[Stored data]
____________
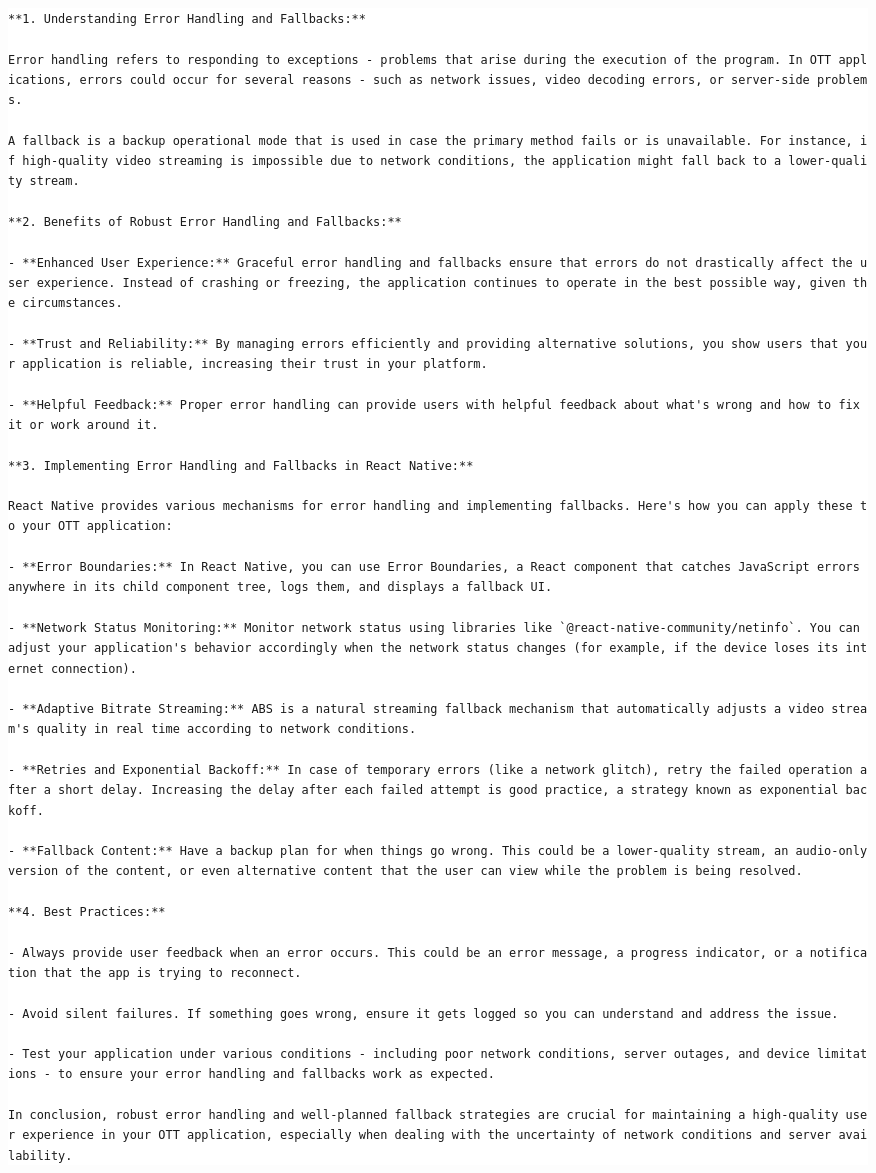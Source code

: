     **1. Understanding Error Handling and Fallbacks:**

    Error handling refers to responding to exceptions - problems that arise during the execution of the program. In OTT applications, errors could occur for several reasons - such as network issues, video decoding errors, or server-side problems.

    A fallback is a backup operational mode that is used in case the primary method fails or is unavailable. For instance, if high-quality video streaming is impossible due to network conditions, the application might fall back to a lower-quality stream.

    **2. Benefits of Robust Error Handling and Fallbacks:**

    - **Enhanced User Experience:** Graceful error handling and fallbacks ensure that errors do not drastically affect the user experience. Instead of crashing or freezing, the application continues to operate in the best possible way, given the circumstances.

    - **Trust and Reliability:** By managing errors efficiently and providing alternative solutions, you show users that your application is reliable, increasing their trust in your platform.

    - **Helpful Feedback:** Proper error handling can provide users with helpful feedback about what's wrong and how to fix it or work around it.

    **3. Implementing Error Handling and Fallbacks in React Native:**

    React Native provides various mechanisms for error handling and implementing fallbacks. Here's how you can apply these to your OTT application:

    - **Error Boundaries:** In React Native, you can use Error Boundaries, a React component that catches JavaScript errors anywhere in its child component tree, logs them, and displays a fallback UI.

    - **Network Status Monitoring:** Monitor network status using libraries like `@react-native-community/netinfo`. You can adjust your application's behavior accordingly when the network status changes (for example, if the device loses its internet connection).

    - **Adaptive Bitrate Streaming:** ABS is a natural streaming fallback mechanism that automatically adjusts a video stream's quality in real time according to network conditions.

    - **Retries and Exponential Backoff:** In case of temporary errors (like a network glitch), retry the failed operation after a short delay. Increasing the delay after each failed attempt is good practice, a strategy known as exponential backoff.

    - **Fallback Content:** Have a backup plan for when things go wrong. This could be a lower-quality stream, an audio-only version of the content, or even alternative content that the user can view while the problem is being resolved.

    **4. Best Practices:**

    - Always provide user feedback when an error occurs. This could be an error message, a progress indicator, or a notification that the app is trying to reconnect.

    - Avoid silent failures. If something goes wrong, ensure it gets logged so you can understand and address the issue.

    - Test your application under various conditions - including poor network conditions, server outages, and device limitations - to ensure your error handling and fallbacks work as expected.

    In conclusion, robust error handling and well-planned fallback strategies are crucial for maintaining a high-quality user experience in your OTT application, especially when dealing with the uncertainty of network conditions and server availability.

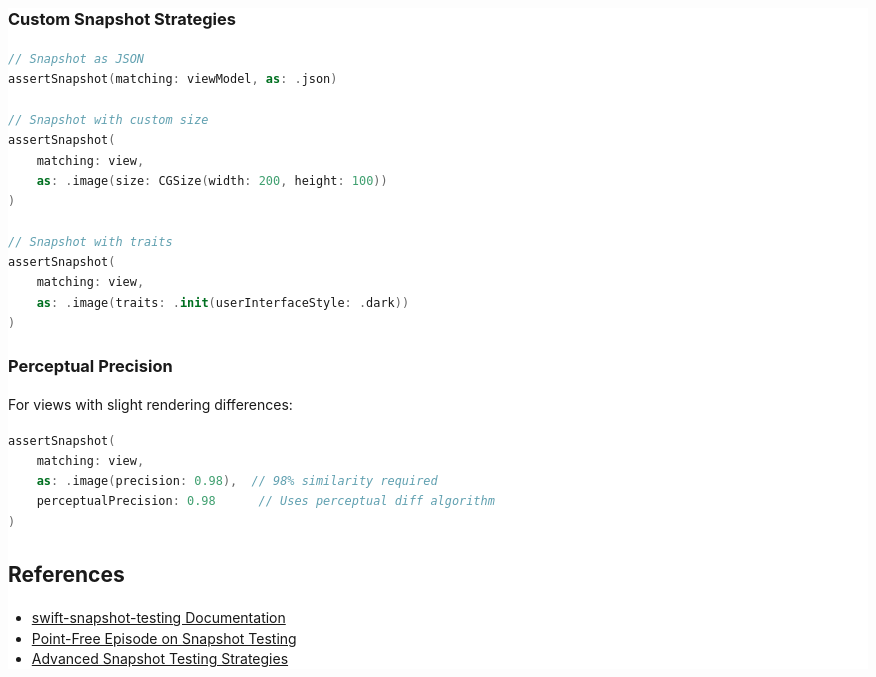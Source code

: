 ### Custom Snapshot Strategies
```swift
// Snapshot as JSON
assertSnapshot(matching: viewModel, as: .json)

// Snapshot with custom size
assertSnapshot(
    matching: view,
    as: .image(size: CGSize(width: 200, height: 100))
)

// Snapshot with traits
assertSnapshot(
    matching: view,
    as: .image(traits: .init(userInterfaceStyle: .dark))
)
```

### Perceptual Precision
For views with slight rendering differences:
```swift
assertSnapshot(
    matching: view,
    as: .image(precision: 0.98),  // 98% similarity required
    perceptualPrecision: 0.98      // Uses perceptual diff algorithm
)
```

## References

- [swift-snapshot-testing Documentation](https://github.com/pointfreeco/swift-snapshot-testing)
- [Point-Free Episode on Snapshot Testing](https://www.pointfree.co/episodes/ep41-a-tour-of-snapshot-testing)
- [Advanced Snapshot Testing Strategies](https://www.pointfree.co/blog/posts/43-snapshot-testing-1-0-delightful-swift-testing)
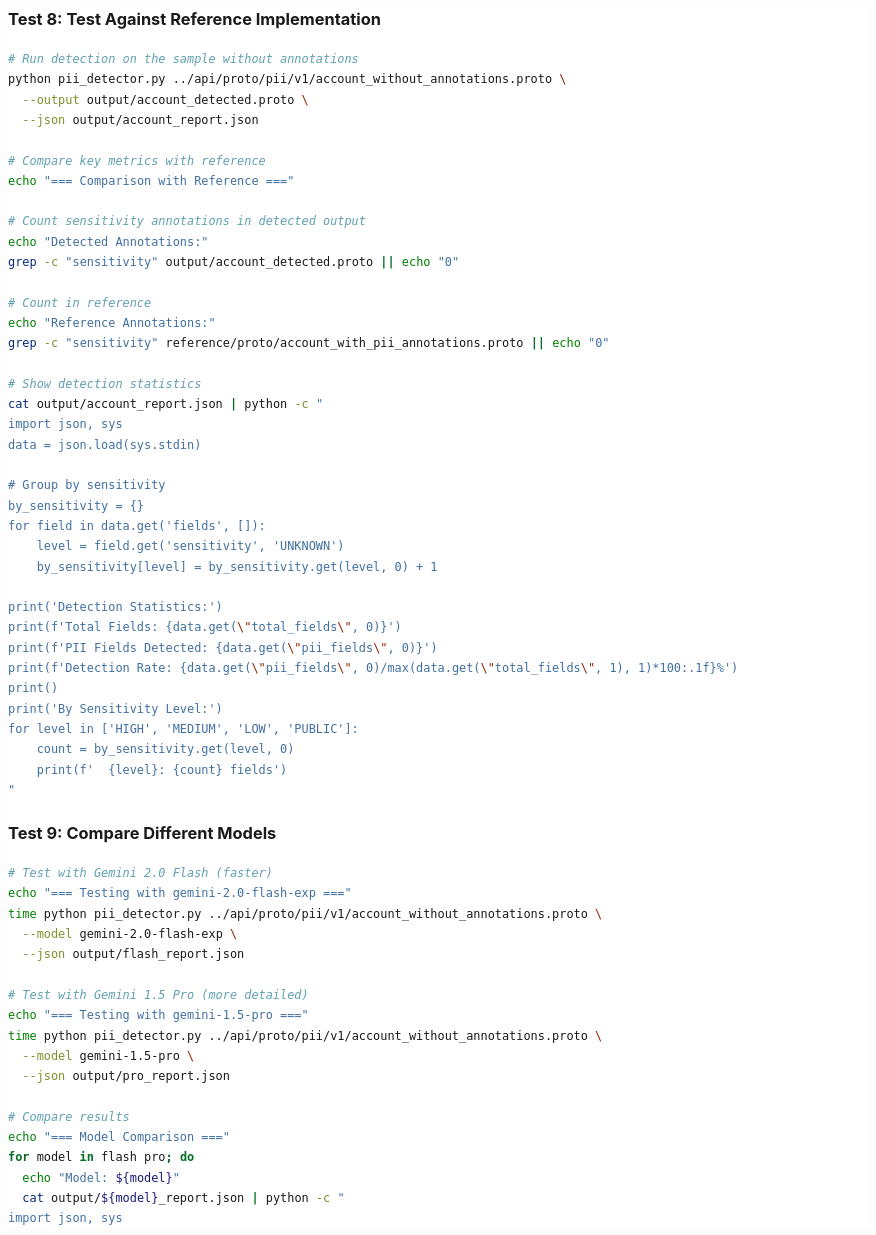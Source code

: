 ### Test 8: Test Against Reference Implementation

```bash
# Run detection on the sample without annotations
python pii_detector.py ../api/proto/pii/v1/account_without_annotations.proto \
  --output output/account_detected.proto \
  --json output/account_report.json

# Compare key metrics with reference
echo "=== Comparison with Reference ==="

# Count sensitivity annotations in detected output
echo "Detected Annotations:"
grep -c "sensitivity" output/account_detected.proto || echo "0"

# Count in reference
echo "Reference Annotations:"
grep -c "sensitivity" reference/proto/account_with_pii_annotations.proto || echo "0"

# Show detection statistics
cat output/account_report.json | python -c "
import json, sys
data = json.load(sys.stdin)

# Group by sensitivity
by_sensitivity = {}
for field in data.get('fields', []):
    level = field.get('sensitivity', 'UNKNOWN')
    by_sensitivity[level] = by_sensitivity.get(level, 0) + 1

print('Detection Statistics:')
print(f'Total Fields: {data.get(\"total_fields\", 0)}')
print(f'PII Fields Detected: {data.get(\"pii_fields\", 0)}')
print(f'Detection Rate: {data.get(\"pii_fields\", 0)/max(data.get(\"total_fields\", 1), 1)*100:.1f}%')
print()
print('By Sensitivity Level:')
for level in ['HIGH', 'MEDIUM', 'LOW', 'PUBLIC']:
    count = by_sensitivity.get(level, 0)
    print(f'  {level}: {count} fields')
"
```

### Test 9: Compare Different Models

```bash
# Test with Gemini 2.0 Flash (faster)
echo "=== Testing with gemini-2.0-flash-exp ==="
time python pii_detector.py ../api/proto/pii/v1/account_without_annotations.proto \
  --model gemini-2.0-flash-exp \
  --json output/flash_report.json

# Test with Gemini 1.5 Pro (more detailed)
echo "=== Testing with gemini-1.5-pro ==="
time python pii_detector.py ../api/proto/pii/v1/account_without_annotations.proto \
  --model gemini-1.5-pro \
  --json output/pro_report.json

# Compare results
echo "=== Model Comparison ==="
for model in flash pro; do
  echo "Model: ${model}"
  cat output/${model}_report.json | python -c "
import json, sys
```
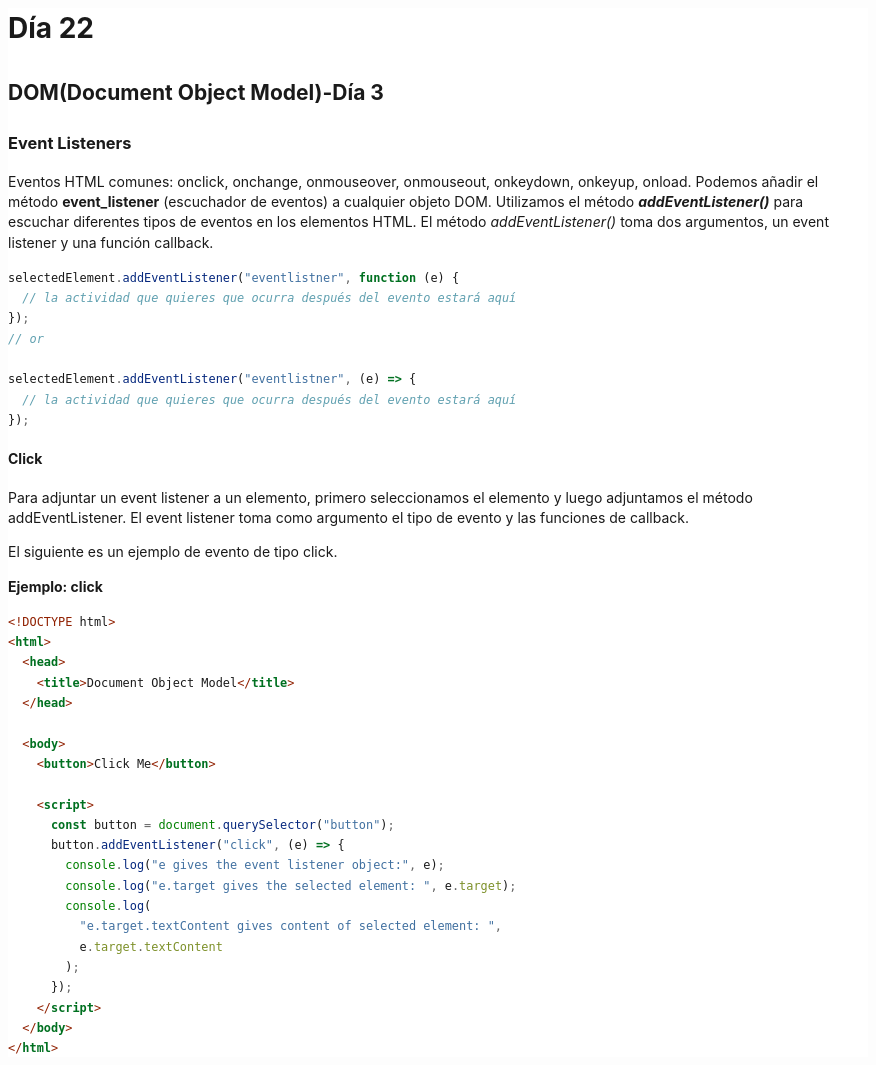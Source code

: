 # Día 22

## DOM(Document Object Model)-Día 3

### Event Listeners

Eventos HTML comunes: onclick, onchange, onmouseover, onmouseout, onkeydown, onkeyup, onload.
Podemos añadir el método **event_listener** (escuchador de eventos) a cualquier objeto DOM. Utilizamos el método **_addEventListener()_** para escuchar diferentes tipos de eventos en los elementos HTML. El método _addEventListener()_ toma dos argumentos, un event listener y una función callback.

```js
selectedElement.addEventListener("eventlistner", function (e) {
  // la actividad que quieres que ocurra después del evento estará aquí
});
// or

selectedElement.addEventListener("eventlistner", (e) => {
  // la actividad que quieres que ocurra después del evento estará aquí
});
```

#### Click

Para adjuntar un event listener a un elemento, primero seleccionamos el elemento y luego adjuntamos el método addEventListener. El event listener toma como argumento el tipo de evento y las funciones de callback.

El siguiente es un ejemplo de evento de tipo click.

**Ejemplo: click**

```html
<!DOCTYPE html>
<html>
  <head>
    <title>Document Object Model</title>
  </head>

  <body>
    <button>Click Me</button>

    <script>
      const button = document.querySelector("button");
      button.addEventListener("click", (e) => {
        console.log("e gives the event listener object:", e);
        console.log("e.target gives the selected element: ", e.target);
        console.log(
          "e.target.textContent gives content of selected element: ",
          e.target.textContent
        );
      });
    </script>
  </body>
</html>
```
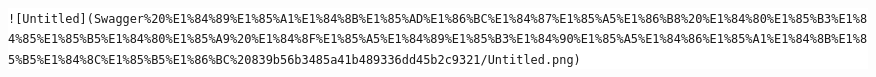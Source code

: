     ![Untitled](Swagger%20%E1%84%89%E1%85%A1%E1%84%8B%E1%85%AD%E1%86%BC%E1%84%87%E1%85%A5%E1%86%B8%20%E1%84%80%E1%85%B3%E1%84%85%E1%85%B5%E1%84%80%E1%85%A9%20%E1%84%8F%E1%85%A5%E1%84%89%E1%85%B3%E1%84%90%E1%85%A5%E1%84%86%E1%85%A1%E1%84%8B%E1%85%B5%E1%84%8C%E1%85%B5%E1%86%BC%20839b56b3485a41b489336dd45b2c9321/Untitled.png)
    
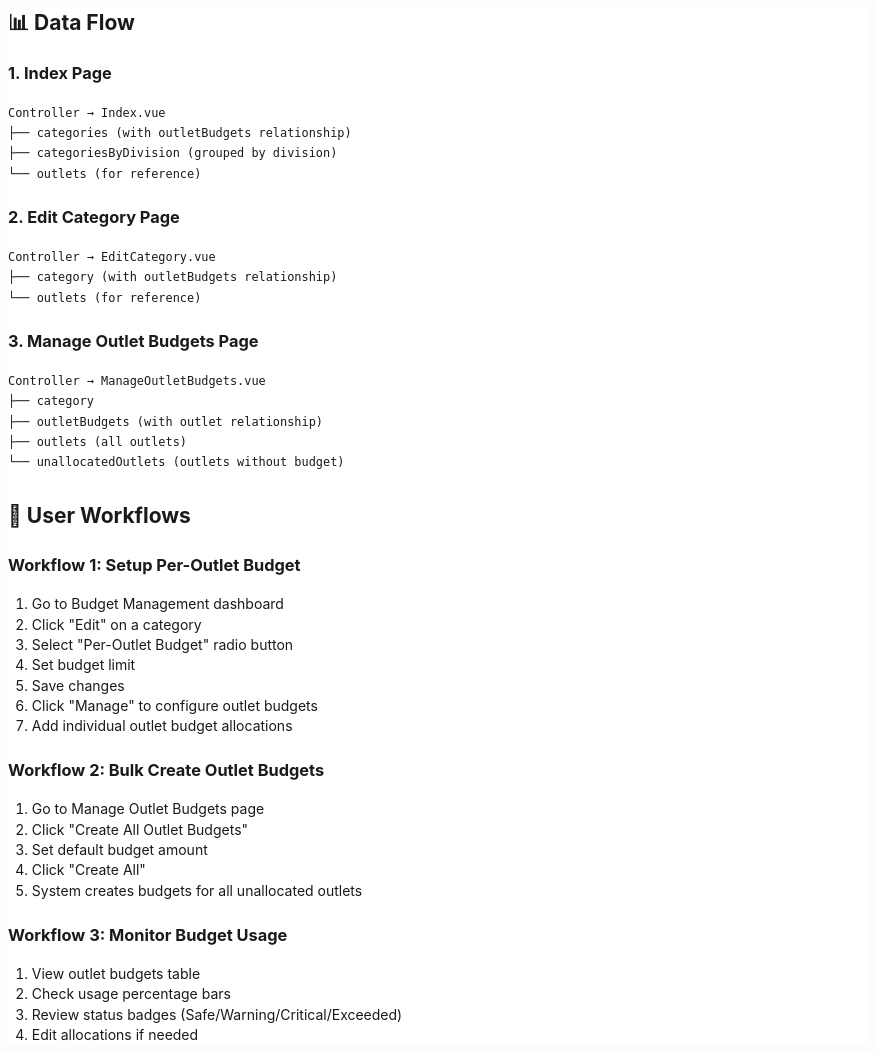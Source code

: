 ## 📊 Data Flow

### 1. Index Page
```
Controller → Index.vue
├── categories (with outletBudgets relationship)
├── categoriesByDivision (grouped by division)
└── outlets (for reference)
```

### 2. Edit Category Page
```
Controller → EditCategory.vue
├── category (with outletBudgets relationship)
└── outlets (for reference)
```

### 3. Manage Outlet Budgets Page
```
Controller → ManageOutletBudgets.vue
├── category
├── outletBudgets (with outlet relationship)
├── outlets (all outlets)
└── unallocatedOutlets (outlets without budget)
```

## 🎯 User Workflows

### Workflow 1: Setup Per-Outlet Budget
1. Go to Budget Management dashboard
2. Click "Edit" on a category
3. Select "Per-Outlet Budget" radio button
4. Set budget limit
5. Save changes
6. Click "Manage" to configure outlet budgets
7. Add individual outlet budget allocations

### Workflow 2: Bulk Create Outlet Budgets
1. Go to Manage Outlet Budgets page
2. Click "Create All Outlet Budgets"
3. Set default budget amount
4. Click "Create All"
5. System creates budgets for all unallocated outlets

### Workflow 3: Monitor Budget Usage
1. View outlet budgets table
2. Check usage percentage bars
3. Review status badges (Safe/Warning/Critical/Exceeded)
4. Edit allocations if needed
____________
▸ Directions: The answer must be the lines above, word for word, from the first one through the line with "Error handling refers", pictures excluded.

▸ Result of the task:
Source code

:     **1. Understanding Error Handling and Fallbacks:**

    Error handling refers to responding to exceptions - problems that arise during the execution of the program. In OTT applications, errors could occur for several reasons - such as network issues, video decoding errors, or server-side problems.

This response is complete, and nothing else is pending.